Stored data entries:

* * *

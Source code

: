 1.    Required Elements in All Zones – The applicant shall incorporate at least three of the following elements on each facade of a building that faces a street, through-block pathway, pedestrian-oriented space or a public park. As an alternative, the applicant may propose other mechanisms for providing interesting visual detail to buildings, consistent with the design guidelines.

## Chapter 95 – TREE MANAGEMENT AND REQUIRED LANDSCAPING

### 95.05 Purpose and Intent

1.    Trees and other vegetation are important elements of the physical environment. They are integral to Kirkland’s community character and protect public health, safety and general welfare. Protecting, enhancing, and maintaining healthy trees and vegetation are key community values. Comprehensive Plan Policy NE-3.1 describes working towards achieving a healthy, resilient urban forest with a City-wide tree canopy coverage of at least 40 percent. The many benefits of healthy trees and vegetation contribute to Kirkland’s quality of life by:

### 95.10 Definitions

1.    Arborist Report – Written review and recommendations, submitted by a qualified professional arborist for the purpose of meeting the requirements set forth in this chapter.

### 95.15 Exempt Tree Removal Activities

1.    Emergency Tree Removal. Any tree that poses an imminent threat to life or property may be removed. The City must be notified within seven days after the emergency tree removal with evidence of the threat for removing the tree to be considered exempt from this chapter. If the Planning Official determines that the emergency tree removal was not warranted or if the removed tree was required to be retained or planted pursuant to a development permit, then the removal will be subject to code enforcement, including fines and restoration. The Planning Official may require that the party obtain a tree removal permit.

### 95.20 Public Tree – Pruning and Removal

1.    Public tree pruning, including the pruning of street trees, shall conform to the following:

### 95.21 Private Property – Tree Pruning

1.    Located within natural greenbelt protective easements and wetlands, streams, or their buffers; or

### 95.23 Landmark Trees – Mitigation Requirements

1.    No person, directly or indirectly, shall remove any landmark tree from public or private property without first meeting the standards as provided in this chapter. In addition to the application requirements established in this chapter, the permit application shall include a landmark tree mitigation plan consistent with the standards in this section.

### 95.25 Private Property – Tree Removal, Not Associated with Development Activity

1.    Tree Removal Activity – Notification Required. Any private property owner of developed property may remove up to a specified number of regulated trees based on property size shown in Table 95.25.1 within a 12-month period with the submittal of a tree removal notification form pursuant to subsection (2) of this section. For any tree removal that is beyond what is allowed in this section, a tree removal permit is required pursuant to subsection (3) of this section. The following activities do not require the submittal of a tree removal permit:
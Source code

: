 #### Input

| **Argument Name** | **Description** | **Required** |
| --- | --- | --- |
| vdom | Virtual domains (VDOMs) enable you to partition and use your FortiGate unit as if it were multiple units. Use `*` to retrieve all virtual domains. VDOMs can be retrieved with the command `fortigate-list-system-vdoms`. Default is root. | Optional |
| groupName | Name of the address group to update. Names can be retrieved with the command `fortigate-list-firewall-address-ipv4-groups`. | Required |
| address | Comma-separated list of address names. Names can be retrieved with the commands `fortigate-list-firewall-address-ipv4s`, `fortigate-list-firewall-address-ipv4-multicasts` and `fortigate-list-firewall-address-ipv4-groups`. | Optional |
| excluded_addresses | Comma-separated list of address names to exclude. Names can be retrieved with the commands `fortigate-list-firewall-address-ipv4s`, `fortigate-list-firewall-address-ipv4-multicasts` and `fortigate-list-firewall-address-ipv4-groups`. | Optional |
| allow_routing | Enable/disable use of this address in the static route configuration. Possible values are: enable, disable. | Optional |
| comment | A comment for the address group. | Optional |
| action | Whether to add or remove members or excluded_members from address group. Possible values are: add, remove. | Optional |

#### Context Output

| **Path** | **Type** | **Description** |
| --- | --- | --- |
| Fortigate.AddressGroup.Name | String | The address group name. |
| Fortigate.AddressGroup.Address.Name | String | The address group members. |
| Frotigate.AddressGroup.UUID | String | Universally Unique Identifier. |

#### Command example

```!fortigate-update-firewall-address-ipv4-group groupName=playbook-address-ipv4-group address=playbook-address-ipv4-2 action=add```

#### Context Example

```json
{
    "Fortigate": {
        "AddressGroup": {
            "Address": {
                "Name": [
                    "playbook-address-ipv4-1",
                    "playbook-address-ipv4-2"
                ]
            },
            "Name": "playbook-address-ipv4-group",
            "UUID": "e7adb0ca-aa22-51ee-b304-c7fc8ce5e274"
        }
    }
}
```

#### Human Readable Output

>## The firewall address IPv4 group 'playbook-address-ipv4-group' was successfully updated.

* * *

◆ **AIM OF THE EXERCISE**: Look through the entries above, and wherever a line holds the string "separated", copy it.

◆ **ANSWER TO THIS PROBLEM**:
| address | Comma-separated list of address names. Names can be retrieved with the commands `fortigate-list-firewall-address-ipv4s`, `fortigate-list-firewall-address-ipv4-multicasts` and `fortigate-list-firewall-address-ipv4-groups`. | Optional |
| excluded_addresses | Comma-separated list of address names to exclude. Names can be retrieved with the commands `fortigate-list-firewall-address-ipv4s`, `fortigate-list-firewall-address-ipv4-multicasts` and `fortigate-list-firewall-address-ipv4-groups`. | Optional |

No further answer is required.